[Stored entries]
◇ ◇ ◇ ◇

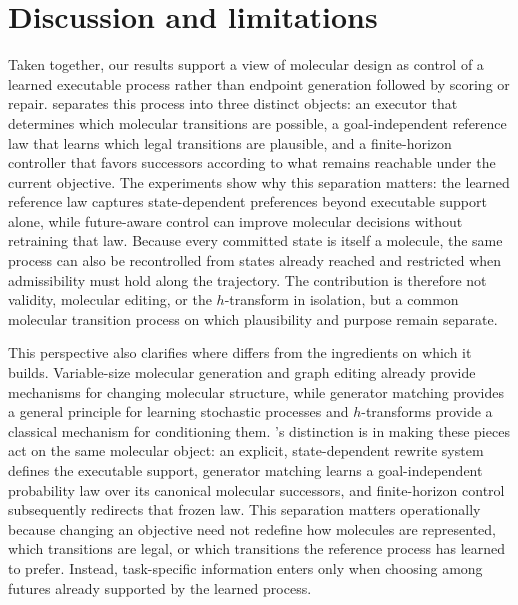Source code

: \section{Discussion and limitations}
\label{sec:discussion}

Taken together, our results support a view of molecular design as control of a learned executable process rather than endpoint generation followed by scoring or repair. \method{} separates this process into three distinct objects: an executor that determines which molecular transitions are possible, a goal-independent reference law that learns which legal transitions are plausible, and a finite-horizon controller that favors successors according to what remains reachable under the current objective. The experiments show why this separation matters: the learned reference law captures state-dependent preferences beyond executable support alone, while future-aware control can improve molecular decisions without retraining that law. Because every committed state is itself a molecule, the same process can also be recontrolled from states already reached and restricted when admissibility must hold along the trajectory. The contribution is therefore not validity, molecular editing, or the $h$-transform in isolation, but a common molecular transition process on which plausibility and purpose remain separate.

This perspective also clarifies where \method{} differs from the ingredients on which it builds. Variable-size molecular generation and graph editing already provide mechanisms for changing molecular structure, while generator matching provides a general principle for learning stochastic processes and $h$-transforms provide a classical mechanism for conditioning them. \method{}'s distinction is in making these pieces act on the same molecular object: an explicit, state-dependent rewrite system defines the executable support, generator matching learns a goal-independent probability law over its canonical molecular successors, and finite-horizon control subsequently redirects that frozen law. This separation matters operationally because changing an objective need not redefine how molecules are represented, which transitions are legal, or which transitions the reference process has learned to prefer. Instead, task-specific information enters only when choosing among futures already supported by the learned process.

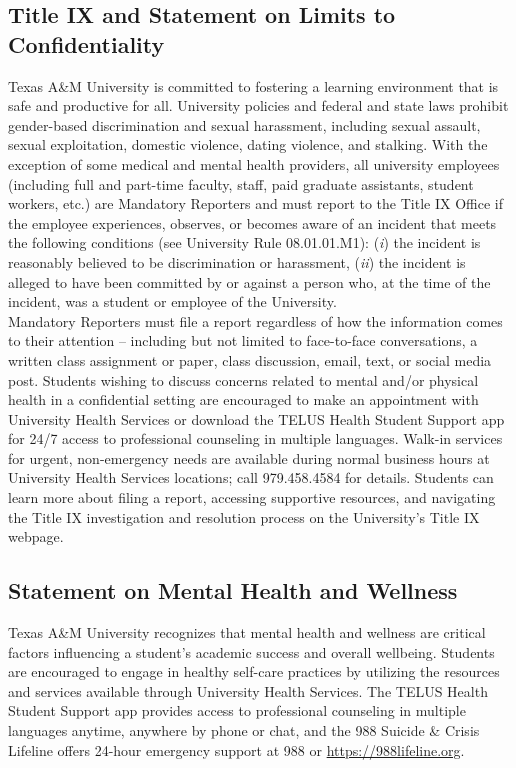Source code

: \documentclass[11pt]{article}
\begin{document}
\subsection*{Title IX and Statement on Limits to Confidentiality}
Texas A\&M University is committed to fostering a learning environment that is safe and productive for all. University policies and federal and state laws prohibit gender-based discrimination and sexual harassment, including sexual assault, sexual exploitation, domestic violence, dating violence, and stalking.
With the exception of some medical and mental health providers, all university employees (including full and part-time faculty, staff, paid graduate assistants, student workers, etc.) are Mandatory Reporters and must report to the Title IX Office if the employee experiences, observes, or becomes aware of an incident that meets the following conditions (see University Rule 08.01.01.M1):
(\emph{i}) the incident is reasonably believed to be discrimination or harassment,
(\emph{ii}) the incident is alleged to have been committed by or against a person who, at the time of the incident, was a student or employee of the University.
\\[.5ex]
Mandatory Reporters must file a report regardless of how the information comes to their attention – including but not limited to face-to-face conversations, a written class assignment or paper, class discussion, email, text, or social media post.
Students wishing to discuss concerns related to mental and/or physical health in a confidential setting are encouraged to make an appointment with University Health Services or download the TELUS Health Student Support app for 24/7 access to professional counseling in multiple languages. Walk-in services for urgent, non-emergency needs are available during normal business hours at University Health Services locations; call 979.458.4584 for details.
Students can learn more about filing a report, accessing supportive resources, and navigating the Title IX investigation and resolution process on the University’s Title IX webpage.

\subsection*{Statement on Mental Health and Wellness}
Texas A\&M University recognizes that mental health and wellness are critical factors influencing a student’s academic success and overall wellbeing. Students are encouraged to engage in healthy self-care practices by utilizing the resources and services available through University Health Services. The TELUS Health Student Support app provides access to professional counseling in multiple languages anytime, anywhere by phone or chat, and the 988 Suicide \& Crisis Lifeline offers 24-hour emergency support at 988 or \url{https://988lifeline.org}.
\end{document}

◇ ◇ ◇ ◇

== REQUIRED WORK ==
Every line above goes into your copy exactly; no images go in.

== EXERCISE RESPONSE ==
Source code

: \section{Discussion and limitations}
\label{sec:discussion}

Taken together, our results support a view of molecular design as control of a learned executable process rather than endpoint generation followed by scoring or repair. \method{} separates this process into three distinct objects: an executor that determines which molecular transitions are possible, a goal-independent reference law that learns which legal transitions are plausible, and a finite-horizon controller that favors successors according to what remains reachable under the current objective. The experiments show why this separation matters: the learned reference law captures state-dependent preferences beyond executable support alone, while future-aware control can improve molecular decisions without retraining that law. Because every committed state is itself a molecule, the same process can also be recontrolled from states already reached and restricted when admissibility must hold along the trajectory. The contribution is therefore not validity, molecular editing, or the $h$-transform in isolation, but a common molecular transition process on which plausibility and purpose remain separate.

This perspective also clarifies where \method{} differs from the ingredients on which it builds. Variable-size molecular generation and graph editing already provide mechanisms for changing molecular structure, while generator matching provides a general principle for learning stochastic processes and $h$-transforms provide a classical mechanism for conditioning them. \method{}'s distinction is in making these pieces act on the same molecular object: an explicit, state-dependent rewrite system defines the executable support, generator matching learns a goal-independent probability law over its canonical molecular successors, and finite-horizon control subsequently redirects that frozen law. This separation matters operationally because changing an objective need not redefine how molecules are represented, which transitions are legal, or which transitions the reference process has learned to prefer. Instead, task-specific information enters only when choosing among futures already supported by the learned process.

Source code

: \documentclass[11pt]{article}
\begin{document}
\subsection*{Title IX and Statement on Limits to Confidentiality}
Texas A\&M University is committed to fostering a learning environment that is safe and productive for all. University policies and federal and state laws prohibit gender-based discrimination and sexual harassment, including sexual assault, sexual exploitation, domestic violence, dating violence, and stalking.
With the exception of some medical and mental health providers, all university employees (including full and part-time faculty, staff, paid graduate assistants, student workers, etc.) are Mandatory Reporters and must report to the Title IX Office if the employee experiences, observes, or becomes aware of an incident that meets the following conditions (see University Rule 08.01.01.M1):
(\emph{i}) the incident is reasonably believed to be discrimination or harassment,
(\emph{ii}) the incident is alleged to have been committed by or against a person who, at the time of the incident, was a student or employee of the University.
\\[.5ex]
Mandatory Reporters must file a report regardless of how the information comes to their attention – including but not limited to face-to-face conversations, a written class assignment or paper, class discussion, email, text, or social media post.
Students wishing to discuss concerns related to mental and/or physical health in a confidential setting are encouraged to make an appointment with University Health Services or download the TELUS Health Student Support app for 24/7 access to professional counseling in multiple languages. Walk-in services for urgent, non-emergency needs are available during normal business hours at University Health Services locations; call 979.458.4584 for details.
Students can learn more about filing a report, accessing supportive resources, and navigating the Title IX investigation and resolution process on the University’s Title IX webpage.

\subsection*{Statement on Mental Health and Wellness}
Texas A\&M University recognizes that mental health and wellness are critical factors influencing a student’s academic success and overall wellbeing. Students are encouraged to engage in healthy self-care practices by utilizing the resources and services available through University Health Services. The TELUS Health Student Support app provides access to professional counseling in multiple languages anytime, anywhere by phone or chat, and the 988 Suicide \& Crisis Lifeline offers 24-hour emergency support at 988 or \url{https://988lifeline.org}.
\end{document}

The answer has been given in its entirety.